Collectively, these insights not only deepen academic understanding of business ecosystems but also guide enterprises in formulating and implementing effective strategies in today’s complex business landscape. As digital scene construction and industrial digital transformation continue to solidify the practical foundation for integrating digitalization with ecosystem theory, the direction is poised to evolve into an independent branch of study. However, research methodologies still require further refinement to broaden theoretical applicability. Facing these challenges, coupling business and social ecosystems offers a viable direction. Developing standards and regulatory frameworks to guide sustainable business ecosystem constructions and prevent capital-driven changes in cornerstone enterprises’ nature remain critical future research topics.

7 Conclusion

This paper designed an improved traceability method to retrieve literature related to business ecosystem theory in the WOS database, aiming to avoid interference from the stringent field restrictions and intensive manual screening typical of traditional retrieval methods. Co-occurrence, co-citation, and cluster analyses were used to outline the context of knowledge production, with research results visualized using two scientific mapping tools, VOSviewer and CiteSpace.

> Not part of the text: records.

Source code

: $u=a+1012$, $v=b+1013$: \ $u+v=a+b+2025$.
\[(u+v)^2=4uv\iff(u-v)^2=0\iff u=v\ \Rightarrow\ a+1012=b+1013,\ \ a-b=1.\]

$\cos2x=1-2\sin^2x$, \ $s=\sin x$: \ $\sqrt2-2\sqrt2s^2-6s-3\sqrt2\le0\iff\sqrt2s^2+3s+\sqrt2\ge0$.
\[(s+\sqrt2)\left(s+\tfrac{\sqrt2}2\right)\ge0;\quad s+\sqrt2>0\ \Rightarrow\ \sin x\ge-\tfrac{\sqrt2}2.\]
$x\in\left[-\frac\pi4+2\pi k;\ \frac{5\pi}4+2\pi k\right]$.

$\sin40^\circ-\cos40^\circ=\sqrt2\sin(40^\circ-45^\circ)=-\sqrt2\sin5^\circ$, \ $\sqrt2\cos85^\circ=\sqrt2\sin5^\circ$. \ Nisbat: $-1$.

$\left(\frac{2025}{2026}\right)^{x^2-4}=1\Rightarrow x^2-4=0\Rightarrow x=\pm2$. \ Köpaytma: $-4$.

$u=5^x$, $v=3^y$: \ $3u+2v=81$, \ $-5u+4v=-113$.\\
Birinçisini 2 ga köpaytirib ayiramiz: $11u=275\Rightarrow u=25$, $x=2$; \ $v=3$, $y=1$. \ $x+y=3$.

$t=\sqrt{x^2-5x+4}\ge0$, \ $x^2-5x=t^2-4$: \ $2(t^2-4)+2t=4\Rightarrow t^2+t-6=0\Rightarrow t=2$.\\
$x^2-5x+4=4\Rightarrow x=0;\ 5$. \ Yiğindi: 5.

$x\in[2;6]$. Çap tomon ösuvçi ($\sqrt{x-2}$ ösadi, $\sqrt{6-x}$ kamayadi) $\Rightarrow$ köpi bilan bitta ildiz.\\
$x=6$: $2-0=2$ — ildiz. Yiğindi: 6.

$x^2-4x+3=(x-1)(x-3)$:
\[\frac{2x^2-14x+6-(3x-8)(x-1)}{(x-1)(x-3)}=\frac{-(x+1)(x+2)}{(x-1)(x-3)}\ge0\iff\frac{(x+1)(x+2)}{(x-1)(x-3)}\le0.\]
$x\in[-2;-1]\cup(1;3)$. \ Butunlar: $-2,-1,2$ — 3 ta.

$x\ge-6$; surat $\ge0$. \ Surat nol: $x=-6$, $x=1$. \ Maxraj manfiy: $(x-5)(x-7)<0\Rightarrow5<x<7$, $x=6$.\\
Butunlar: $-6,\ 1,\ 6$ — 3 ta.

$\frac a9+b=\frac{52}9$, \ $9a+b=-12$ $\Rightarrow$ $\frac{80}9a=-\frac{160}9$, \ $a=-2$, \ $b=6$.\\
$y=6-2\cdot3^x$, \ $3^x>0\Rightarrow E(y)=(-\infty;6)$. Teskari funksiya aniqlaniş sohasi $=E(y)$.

This study provides several key insights. Firstly, innovation, platform, entrepreneurship, and service, as main ecological branches, inherit business ecosystem theory to varying degrees. The innovation branch has a clear inheritance relationship and has become a new backbone of ecosystem research. The platform branch has a relatively loose association structure with extensive cross-links to other branches. The entrepreneurial branch’s unique theoretical application scenarios make it easily distinguishable. The service branch combines S-D logic with business ecosystem theory, but research progress on this branch’s ecosystem preference is slow due to S-D logic’s prominence. We identified the shapers of theoretical foundations, breakthroughs of key bottlenecks, and builders of continuous investment in each branch, focusing on nine key literatures that bridge different fields and play a significant role in ecosystem research development.

Although the study offers valuable references for scholars as discussed above, some limitations should be noted and addressed in future research. Firstly, the sample data is sourced from a single database, limiting journal coverage. Secondly, early literature citations are inconsistent, compounded by the impact of journal literature without citations, creating obstacles for vertical logical context and visual analysis. Finally, this article proposes a literature retrieval strategy based on the genealogy of concepts, using James Moore’s seminal works as temporal benchmarks, i.e. his1993 article “Predators and Prey: A New Ecology of Competition,” marking the inception of the business ecosystem concept; and his 1996 book, ‘The Death of Competition: Leadership and Strategy in the Age of Business Ecosystems,’ which provided the first comprehensive interpretation of the theory. However, Moore’s introduction of the concept in 1993 did not gain academic acceptance until a decade later, with significant studies emerging only in 2022. This highlights the unique aspects of studying this concept. While the traceability method is suitable for historical research of business ecological theory, its application in other research domains may introduce noise, requiring careful judgment by researchers regarding specific circumstances. Therefore, discussing the limitations and applicability of this method to other fields is essential.